Office leasing has now risen to pre-pandemic levels, according to the Downtown Alliance's Year in Review Report. Photo: Carl Glassman/Tribeca Trib

Posted
Feb. 17, 2026

The office market in Lower Manhattan is rebounding in a big way. 

New leasing below Murray Street last year doubled the 2024 total, “making it the most active year for the office market since 2019,” the Downtown Alliance said in its year-end report for 2025.

That’s a far cry from the business improvement district’s report for 2024, which noted at this time last year that the office market had its “worst performance in memory.” 

Conversion of buildings from commercial to residential further reduced the amount of empty office space, with 14 new residential conversions announced over the past two years, according to the report. The Alliance also noted that, for the first time, the population of the district is expected to exceed 70,000.

Tourism remained strong and retail openings (mostly food-and-beverage businesses) saw a big increase over 2024. “We hope that this energy and momentum will continue into 2026 and beyond,” Downtown Alliance president Jessica Lappin said in a statement.

Below are highlights from the report.

OFFICE BUILDINGS

• Office leasing in the fourth quarter of last year was 60% above the total for the same period in 2024.

• Office leasing has risen to pre-pandemic levels.

• The 14 residential conversions over the past two years brought 32,000 apartments onto the market.

 • Finance, insurance and real estate companies accounted for about half of the new office leases signed in 2025. 

• Another quarter of the leased space came from the sector known as TAMI, technology, advertising, media and information.

• Professional services—consulting, law, medical, and architecture—accounted for about 15% of the leases.

• 22.2% of office building space was vacant.

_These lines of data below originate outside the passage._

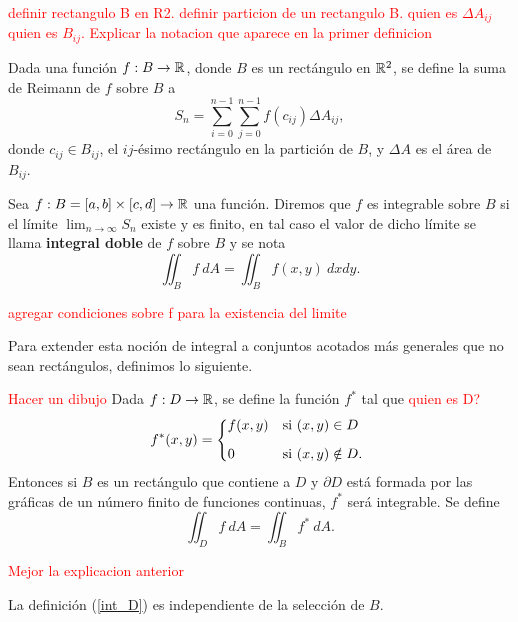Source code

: \textcolor{red}{definir rectangulo B en R2. }
\textcolor{red}{definir particion de un rectangulo B. quien es $\Delta A_{ij}$  quien es $B_{ij}$. Explicar la notacion que aparece en la primer definicion }



\begin{definition}
Dada una funci\'on $f:B\to\mathbb{R}$, donde $B$ es un rect\'angulo en $\mathbb{R}^2$, se define la suma de Reimann de $f$ sobre $B$ a 
\[
    S_n=\sum_{i=0}^{n-1}\sum_{j=0}^{n-1} f(c_{ij})\Delta A_{ij},
\]  
donde $c_{ij}\in B_{ij}$, el $ij$-\'esimo rect\'angulo en la partici\'on de $B$, y $\Delta A$ es el \'area de $B_{ij}$.
\end{definition}



\begin{definition} 
    Sea $f:B=[a,b]\times[c,d]\to\mathbb{R}$ una funci\'on. Diremos que $f$ es integrable sobre $B$ si  el l\'imite $\lim_{n\to\infty}S_n$  existe y es finito, en tal caso el valor de dicho  l\'imite  se llama \textbf{integral doble} de $f$ sobre $B$ y se nota 
    \[
          \iint_B f\:dA=\iint_B f(x,y)\:dxdy.
    \]
\end{definition}

\begin{obs}
\textcolor{red}{agregar condiciones sobre f para la  existencia del limite}
\end{obs}


Para extender esta noci\'on de integral a  conjuntos acotados m\'as generales que no sean  rect\'angulos, definimos lo siguiente. 

\begin{definition}\label{int_D} \textcolor{red}{Hacer un dibujo}
Dada $f:D\to\mathbb{R}$, se define la funci\'on $f^*$ tal que \textcolor{red}{quien es D?}
\[
    f^*(x,y)=
    \begin{dcases*}
        f(x,y) & si $(x,y)\in D$ \\[.2cm]
        0        & si $(x,y)\notin D.$
    \end{dcases*}
\]
Entonces si $B$ es un rect\'angulo que contiene a $D$ y $\partial D$ est\'a formada por las gr\'aficas de un n\'umero finito de funciones continuas,  $f^*$ ser\'a integrable.  Se define
\[
    \iint_D f\:dA=\iint_B f^*\:dA.  
\]
\end{definition}

\textcolor{red}{Mejor la explicacion anterior}

\begin{obs} 
La  definici\'on  (\ref{int_D})  es independiente  de la selecci\'on de $B$.
\end{obs}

• The largest block of vacant office space, 1.6 million square feet, is in 60 Wall Street, where Deutsche Bank completed its move to Columbus Circle.

• Overall, large blocks of empty office space increased 25% over last year.

 

RETAIL

• 90 stores opened and 24 closed in 2025.

• Those new openings include 59 restaurants and bars, 29 personal/business service locations and 11 shopping destinations.

• The average retail rent rose 2% to $248 per square foot compared to 2024, well below the $350-to-$400 per-square-foot rents that fluctuated between 2017 and 2021.

 

HOTELS

• The average daily hotel room rate is $384.93.

• There are 41 hotels with a total of 7,928 rooms located in the Downtown Alliance district.

• Hotel occupancy was 90% in the last quarter, 2% higher than the fourth quarter of 2024.

• 2 hotels are expected to open this year and another, with an undetermined date of completion, is in the pipeline.

 

RESIDENTIAL BUILDINGS

• The Downtown Alliance counts 350 apartment buildings and 37,033 units within its district. 

• Another 32 buildings, comprising 8,987 units are under construction or planned—68% of them are office-to-residential conversions.

• 3 residential buildings were completed last year. 

• The median monthly rent increased to $5,000, making it the highest on record. This compares to $4,555 Manhattan-wide.

• The median condo sales figure for the 4th quarter was $1,252,500, down 14% from the previous year.